In this subsection we show the results obtained from real NIR-focusing eye fundus images. The images have a relatively low signal to noise ratio (SNR) which justifies the need for a robust FM. All images were acquired using a digital fundus camera system (TRC-NW6S, Topcon, Tokyo, Japan) taking the video output from the infrared focusing system with a resolution of $640 \times 480$ . The focusing system enables a compensation range of $- 13 D ∶ 12 D$ in normal operation. For strong myopia or hyperopia, two additional compensation lenses are available to compensate the ranges: $- 12 D ∶ - 33 D$ and $+ 9 D ∶ + 40 D$ , respectively. The image sequences analyzed here were acquired by means of an in-house assembled motor mechanism for the displacement of the compensation lens across the whole range for normal operation.
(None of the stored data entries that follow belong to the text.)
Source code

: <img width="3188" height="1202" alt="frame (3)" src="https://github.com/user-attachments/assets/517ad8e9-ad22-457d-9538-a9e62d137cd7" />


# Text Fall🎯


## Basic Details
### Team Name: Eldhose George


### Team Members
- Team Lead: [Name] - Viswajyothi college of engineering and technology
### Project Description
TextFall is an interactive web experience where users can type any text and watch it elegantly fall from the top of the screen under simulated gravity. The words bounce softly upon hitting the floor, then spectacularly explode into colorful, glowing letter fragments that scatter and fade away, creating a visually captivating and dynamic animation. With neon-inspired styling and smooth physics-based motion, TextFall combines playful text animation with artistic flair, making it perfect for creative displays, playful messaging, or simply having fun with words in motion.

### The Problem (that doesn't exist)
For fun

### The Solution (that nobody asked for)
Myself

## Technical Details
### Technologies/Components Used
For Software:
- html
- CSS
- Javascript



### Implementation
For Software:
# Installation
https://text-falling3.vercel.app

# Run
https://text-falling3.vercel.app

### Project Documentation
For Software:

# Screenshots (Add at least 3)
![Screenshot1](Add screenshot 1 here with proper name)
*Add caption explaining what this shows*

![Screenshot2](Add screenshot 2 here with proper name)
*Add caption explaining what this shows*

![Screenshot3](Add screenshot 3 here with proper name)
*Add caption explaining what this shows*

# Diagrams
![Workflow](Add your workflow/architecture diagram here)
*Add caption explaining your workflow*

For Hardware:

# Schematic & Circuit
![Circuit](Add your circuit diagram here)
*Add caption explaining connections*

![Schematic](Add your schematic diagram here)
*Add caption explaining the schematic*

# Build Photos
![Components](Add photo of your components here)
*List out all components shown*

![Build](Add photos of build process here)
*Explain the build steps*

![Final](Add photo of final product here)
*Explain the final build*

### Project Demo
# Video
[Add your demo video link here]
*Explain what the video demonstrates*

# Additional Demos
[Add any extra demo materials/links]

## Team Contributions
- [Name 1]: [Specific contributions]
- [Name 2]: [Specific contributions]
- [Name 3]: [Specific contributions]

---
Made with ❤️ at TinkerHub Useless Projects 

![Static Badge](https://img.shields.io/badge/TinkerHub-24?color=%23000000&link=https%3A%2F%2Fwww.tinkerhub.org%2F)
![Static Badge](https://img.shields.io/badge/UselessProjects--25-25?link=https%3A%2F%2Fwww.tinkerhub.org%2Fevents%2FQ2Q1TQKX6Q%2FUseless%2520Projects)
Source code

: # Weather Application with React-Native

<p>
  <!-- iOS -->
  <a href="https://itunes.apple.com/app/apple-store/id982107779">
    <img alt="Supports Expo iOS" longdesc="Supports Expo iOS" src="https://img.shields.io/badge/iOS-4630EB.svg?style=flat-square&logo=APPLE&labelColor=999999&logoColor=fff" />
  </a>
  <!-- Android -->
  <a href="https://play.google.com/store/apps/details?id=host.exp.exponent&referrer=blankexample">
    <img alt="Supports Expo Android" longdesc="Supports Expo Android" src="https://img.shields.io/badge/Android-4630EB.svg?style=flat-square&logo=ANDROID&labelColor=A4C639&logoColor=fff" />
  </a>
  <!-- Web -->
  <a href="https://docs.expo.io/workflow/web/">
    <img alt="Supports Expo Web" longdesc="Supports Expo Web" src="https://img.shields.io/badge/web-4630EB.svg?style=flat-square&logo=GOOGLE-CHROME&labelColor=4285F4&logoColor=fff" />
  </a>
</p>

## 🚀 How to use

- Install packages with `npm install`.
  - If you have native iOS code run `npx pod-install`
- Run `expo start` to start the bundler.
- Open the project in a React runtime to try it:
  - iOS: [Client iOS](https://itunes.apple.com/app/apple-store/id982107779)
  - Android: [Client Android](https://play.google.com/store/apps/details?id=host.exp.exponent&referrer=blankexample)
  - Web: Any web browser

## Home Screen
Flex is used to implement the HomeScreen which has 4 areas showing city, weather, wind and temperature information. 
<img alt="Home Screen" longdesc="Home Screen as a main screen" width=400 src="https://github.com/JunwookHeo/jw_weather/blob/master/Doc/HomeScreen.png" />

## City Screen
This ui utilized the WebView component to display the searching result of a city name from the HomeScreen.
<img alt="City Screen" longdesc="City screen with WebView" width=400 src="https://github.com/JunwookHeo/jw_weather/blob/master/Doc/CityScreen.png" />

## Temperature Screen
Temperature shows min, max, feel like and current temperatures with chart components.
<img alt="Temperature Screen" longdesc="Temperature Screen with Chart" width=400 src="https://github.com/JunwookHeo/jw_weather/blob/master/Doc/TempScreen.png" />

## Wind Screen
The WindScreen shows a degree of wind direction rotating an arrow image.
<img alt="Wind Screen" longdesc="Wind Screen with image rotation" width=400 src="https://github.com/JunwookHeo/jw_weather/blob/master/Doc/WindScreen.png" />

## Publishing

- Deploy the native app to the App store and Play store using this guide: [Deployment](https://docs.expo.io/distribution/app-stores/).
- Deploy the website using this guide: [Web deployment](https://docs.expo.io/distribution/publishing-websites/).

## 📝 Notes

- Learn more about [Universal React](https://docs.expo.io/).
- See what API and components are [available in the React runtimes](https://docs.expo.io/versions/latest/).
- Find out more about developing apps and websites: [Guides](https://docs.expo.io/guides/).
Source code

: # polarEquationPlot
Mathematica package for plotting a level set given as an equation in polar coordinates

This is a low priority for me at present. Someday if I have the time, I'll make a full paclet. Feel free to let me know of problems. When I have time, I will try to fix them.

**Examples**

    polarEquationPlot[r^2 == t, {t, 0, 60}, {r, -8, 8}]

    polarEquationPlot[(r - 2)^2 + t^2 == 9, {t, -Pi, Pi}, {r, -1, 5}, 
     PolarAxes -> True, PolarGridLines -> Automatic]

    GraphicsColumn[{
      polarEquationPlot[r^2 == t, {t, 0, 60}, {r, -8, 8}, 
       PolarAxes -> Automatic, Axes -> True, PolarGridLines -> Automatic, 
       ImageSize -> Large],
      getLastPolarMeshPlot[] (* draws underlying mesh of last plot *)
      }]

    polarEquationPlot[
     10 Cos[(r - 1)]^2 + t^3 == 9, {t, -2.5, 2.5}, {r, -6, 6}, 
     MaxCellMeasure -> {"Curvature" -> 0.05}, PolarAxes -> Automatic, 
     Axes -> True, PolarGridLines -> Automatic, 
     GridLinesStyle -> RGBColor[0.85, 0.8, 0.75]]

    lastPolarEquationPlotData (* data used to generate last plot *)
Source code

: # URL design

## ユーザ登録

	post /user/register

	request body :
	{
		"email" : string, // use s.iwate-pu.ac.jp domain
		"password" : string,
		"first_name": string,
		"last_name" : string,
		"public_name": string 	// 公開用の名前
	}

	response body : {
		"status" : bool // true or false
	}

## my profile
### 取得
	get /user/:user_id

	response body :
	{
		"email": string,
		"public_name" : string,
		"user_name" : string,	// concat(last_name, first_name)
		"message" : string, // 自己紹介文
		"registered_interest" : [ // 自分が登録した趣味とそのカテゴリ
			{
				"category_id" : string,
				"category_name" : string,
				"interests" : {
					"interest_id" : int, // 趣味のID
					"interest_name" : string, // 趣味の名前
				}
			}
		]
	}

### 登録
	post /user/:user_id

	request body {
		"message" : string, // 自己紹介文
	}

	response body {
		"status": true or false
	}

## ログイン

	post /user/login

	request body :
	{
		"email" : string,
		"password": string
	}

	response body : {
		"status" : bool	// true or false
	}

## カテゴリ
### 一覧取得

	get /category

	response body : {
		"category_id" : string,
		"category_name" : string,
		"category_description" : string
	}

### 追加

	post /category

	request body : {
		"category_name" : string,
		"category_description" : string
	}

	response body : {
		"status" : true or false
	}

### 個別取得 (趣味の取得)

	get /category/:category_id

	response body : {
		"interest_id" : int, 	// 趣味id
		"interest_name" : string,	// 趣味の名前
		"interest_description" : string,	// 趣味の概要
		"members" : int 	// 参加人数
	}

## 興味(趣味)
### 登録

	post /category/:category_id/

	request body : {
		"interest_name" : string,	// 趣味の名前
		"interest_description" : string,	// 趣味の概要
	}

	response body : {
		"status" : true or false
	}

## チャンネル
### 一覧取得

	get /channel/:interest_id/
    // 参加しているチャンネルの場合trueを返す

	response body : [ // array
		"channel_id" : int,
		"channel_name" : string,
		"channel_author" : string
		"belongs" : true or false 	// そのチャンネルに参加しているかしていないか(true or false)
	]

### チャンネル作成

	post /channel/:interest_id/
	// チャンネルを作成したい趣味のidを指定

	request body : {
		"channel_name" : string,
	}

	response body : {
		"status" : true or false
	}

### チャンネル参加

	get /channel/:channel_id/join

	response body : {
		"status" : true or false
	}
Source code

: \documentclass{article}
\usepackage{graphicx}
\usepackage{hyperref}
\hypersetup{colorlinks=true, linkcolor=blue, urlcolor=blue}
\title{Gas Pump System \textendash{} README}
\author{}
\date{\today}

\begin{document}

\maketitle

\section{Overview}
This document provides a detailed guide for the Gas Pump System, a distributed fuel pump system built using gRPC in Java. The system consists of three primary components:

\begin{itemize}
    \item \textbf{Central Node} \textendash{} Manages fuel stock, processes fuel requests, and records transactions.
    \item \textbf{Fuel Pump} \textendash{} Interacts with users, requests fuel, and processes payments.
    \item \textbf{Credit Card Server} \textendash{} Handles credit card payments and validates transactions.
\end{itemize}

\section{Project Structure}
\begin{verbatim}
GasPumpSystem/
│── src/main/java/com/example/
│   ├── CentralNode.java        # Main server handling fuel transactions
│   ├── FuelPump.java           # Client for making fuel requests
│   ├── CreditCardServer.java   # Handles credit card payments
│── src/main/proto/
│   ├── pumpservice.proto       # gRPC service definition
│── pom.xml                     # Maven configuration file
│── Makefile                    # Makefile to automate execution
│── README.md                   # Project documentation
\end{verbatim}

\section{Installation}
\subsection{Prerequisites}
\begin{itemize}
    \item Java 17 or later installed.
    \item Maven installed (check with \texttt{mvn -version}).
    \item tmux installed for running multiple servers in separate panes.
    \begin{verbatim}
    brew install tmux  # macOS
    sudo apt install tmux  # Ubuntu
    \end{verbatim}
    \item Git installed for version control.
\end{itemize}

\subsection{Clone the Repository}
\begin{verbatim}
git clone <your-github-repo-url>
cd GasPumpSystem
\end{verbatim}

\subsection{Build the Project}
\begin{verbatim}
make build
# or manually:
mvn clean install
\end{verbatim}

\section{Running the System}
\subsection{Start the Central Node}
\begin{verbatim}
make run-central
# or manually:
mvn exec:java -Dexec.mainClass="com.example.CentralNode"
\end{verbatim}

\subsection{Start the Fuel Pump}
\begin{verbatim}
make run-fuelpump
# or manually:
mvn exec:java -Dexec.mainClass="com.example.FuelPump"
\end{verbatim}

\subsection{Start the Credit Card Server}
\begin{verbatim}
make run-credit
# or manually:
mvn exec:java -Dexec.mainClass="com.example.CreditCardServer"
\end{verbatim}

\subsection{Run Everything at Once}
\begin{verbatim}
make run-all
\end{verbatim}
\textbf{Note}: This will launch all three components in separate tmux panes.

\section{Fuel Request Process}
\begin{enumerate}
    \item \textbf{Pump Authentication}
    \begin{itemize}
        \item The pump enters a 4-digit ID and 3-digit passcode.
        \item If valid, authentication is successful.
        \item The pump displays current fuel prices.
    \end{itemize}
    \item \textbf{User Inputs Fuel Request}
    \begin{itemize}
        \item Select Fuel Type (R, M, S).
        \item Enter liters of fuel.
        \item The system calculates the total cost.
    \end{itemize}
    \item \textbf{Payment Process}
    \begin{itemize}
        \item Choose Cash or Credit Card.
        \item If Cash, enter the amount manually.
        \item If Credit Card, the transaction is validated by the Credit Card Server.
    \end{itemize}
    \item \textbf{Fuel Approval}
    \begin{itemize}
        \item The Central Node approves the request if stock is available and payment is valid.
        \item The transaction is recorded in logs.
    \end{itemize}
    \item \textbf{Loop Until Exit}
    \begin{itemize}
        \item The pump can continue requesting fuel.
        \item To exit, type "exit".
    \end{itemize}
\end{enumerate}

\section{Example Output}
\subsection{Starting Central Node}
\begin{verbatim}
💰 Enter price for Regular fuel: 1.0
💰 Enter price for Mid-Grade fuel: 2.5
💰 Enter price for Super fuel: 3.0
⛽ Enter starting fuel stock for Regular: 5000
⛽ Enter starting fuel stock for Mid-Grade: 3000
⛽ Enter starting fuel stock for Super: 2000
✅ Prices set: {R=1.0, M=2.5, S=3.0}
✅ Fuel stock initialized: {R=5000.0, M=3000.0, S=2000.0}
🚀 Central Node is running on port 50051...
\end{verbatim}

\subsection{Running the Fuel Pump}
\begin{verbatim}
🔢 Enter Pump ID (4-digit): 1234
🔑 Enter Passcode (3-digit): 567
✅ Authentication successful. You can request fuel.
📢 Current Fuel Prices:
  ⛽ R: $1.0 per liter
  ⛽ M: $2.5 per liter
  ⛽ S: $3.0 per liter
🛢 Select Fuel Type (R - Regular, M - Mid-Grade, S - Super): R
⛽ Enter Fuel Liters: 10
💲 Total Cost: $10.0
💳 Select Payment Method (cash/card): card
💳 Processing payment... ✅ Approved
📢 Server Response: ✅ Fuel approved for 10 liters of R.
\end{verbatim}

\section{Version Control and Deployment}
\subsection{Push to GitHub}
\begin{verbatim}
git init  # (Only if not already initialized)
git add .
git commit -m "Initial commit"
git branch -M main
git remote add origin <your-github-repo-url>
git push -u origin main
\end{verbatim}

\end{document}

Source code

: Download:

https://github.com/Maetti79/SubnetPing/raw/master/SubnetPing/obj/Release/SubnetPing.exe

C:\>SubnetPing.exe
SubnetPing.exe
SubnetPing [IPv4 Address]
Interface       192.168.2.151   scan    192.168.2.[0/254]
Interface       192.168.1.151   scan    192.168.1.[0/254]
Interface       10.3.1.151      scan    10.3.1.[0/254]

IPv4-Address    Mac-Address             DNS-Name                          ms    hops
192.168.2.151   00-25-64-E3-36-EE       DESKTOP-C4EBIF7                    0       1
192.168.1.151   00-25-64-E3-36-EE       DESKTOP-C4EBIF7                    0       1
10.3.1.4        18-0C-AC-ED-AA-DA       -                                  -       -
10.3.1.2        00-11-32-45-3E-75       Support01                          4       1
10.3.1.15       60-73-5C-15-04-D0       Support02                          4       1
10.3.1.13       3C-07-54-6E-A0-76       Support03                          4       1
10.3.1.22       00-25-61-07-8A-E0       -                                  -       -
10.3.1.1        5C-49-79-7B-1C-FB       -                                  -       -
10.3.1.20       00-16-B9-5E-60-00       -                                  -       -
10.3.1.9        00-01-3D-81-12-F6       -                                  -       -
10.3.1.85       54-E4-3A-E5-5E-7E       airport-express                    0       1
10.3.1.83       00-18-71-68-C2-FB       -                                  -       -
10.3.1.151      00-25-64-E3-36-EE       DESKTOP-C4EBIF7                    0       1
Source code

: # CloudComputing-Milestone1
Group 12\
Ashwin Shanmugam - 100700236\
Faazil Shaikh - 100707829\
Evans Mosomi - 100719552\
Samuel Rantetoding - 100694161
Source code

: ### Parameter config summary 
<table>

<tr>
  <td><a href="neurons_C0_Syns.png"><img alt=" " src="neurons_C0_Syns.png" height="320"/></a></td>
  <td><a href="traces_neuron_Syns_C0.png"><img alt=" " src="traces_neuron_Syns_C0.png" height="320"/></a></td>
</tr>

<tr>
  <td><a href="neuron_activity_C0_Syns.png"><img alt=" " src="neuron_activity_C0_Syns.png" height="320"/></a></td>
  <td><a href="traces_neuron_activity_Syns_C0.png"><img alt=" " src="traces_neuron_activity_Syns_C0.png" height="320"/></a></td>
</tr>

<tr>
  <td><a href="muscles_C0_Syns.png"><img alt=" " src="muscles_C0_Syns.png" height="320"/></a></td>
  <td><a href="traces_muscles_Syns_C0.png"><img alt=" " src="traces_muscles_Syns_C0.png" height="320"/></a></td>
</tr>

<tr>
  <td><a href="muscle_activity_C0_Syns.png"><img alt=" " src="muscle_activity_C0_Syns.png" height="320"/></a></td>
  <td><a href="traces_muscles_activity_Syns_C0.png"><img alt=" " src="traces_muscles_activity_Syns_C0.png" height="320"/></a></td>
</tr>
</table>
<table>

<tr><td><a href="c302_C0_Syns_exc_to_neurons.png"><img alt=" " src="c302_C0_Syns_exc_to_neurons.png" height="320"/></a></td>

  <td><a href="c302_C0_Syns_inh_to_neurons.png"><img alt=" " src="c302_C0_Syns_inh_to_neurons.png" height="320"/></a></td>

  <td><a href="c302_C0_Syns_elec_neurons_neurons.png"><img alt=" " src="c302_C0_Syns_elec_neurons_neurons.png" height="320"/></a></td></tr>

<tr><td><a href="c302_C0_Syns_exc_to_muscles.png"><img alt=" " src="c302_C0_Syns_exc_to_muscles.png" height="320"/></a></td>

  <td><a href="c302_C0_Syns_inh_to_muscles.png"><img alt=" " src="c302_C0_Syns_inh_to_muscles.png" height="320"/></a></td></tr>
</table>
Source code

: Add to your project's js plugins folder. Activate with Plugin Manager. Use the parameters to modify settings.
It is well known that as a person ages the crystalline lens of the eye gradually gets opacified, obstructing the passage of light. This is called a cataract. A complete loss of transparency is observed only in advanced stages in untreated patients. In early stages of cataracts retinal examination is considered practicable—however, it is not without difficulty. For this reason, we decided to test our focusing method on healthy young subjects and elderly subjects with first signs of cataracts, not only to demonstrate its applicability on real images, but to assess its limitations as well. In this work we show results from five representative subjects of ages 27, 40, 68, 70, and 81 years for a total number of 10 eye fundi.

First we show the effects of placing the focusing window on different regions of the retinal image. A retinal image has distinct sharp structures such as the blood vessels and the optic disk, as opposed to the relatively uniform background. No FM is reliable without placing the focusing window on top of structures with edges, a fact easily appreciable from the three focusing curves shown in Fig. 6, which were computed from the right eye fundus of the 27-year-old subject. The optimal focus position identified by the dashed vertical line was verified via the split-line focusing mechanism. The $S_{a}$ curves computed from regions (b) and (c) are clearly reliable in terms of monotonicity and unimodality and coincide on the optimal focus position. Conversely, the $S_{1}$ and $S_{4}$ curves fail to produce a reliable profile against the $S_{a}$ curves that display a steeper peak at the optimal focus position, evidence of the measure’s robustness to noise. In contrast, all measures computed from region (d) are unusable because they are mainly given by noise.

Fig. 6

Focus measure curves obtained by placing the focusing window over different regions of (a) the retinal image. The dashed vertical line indicates the correct focused position. Areas (b) and (c) are located over prominent retinal structures, whereas (d) is located over a relatively uniform region.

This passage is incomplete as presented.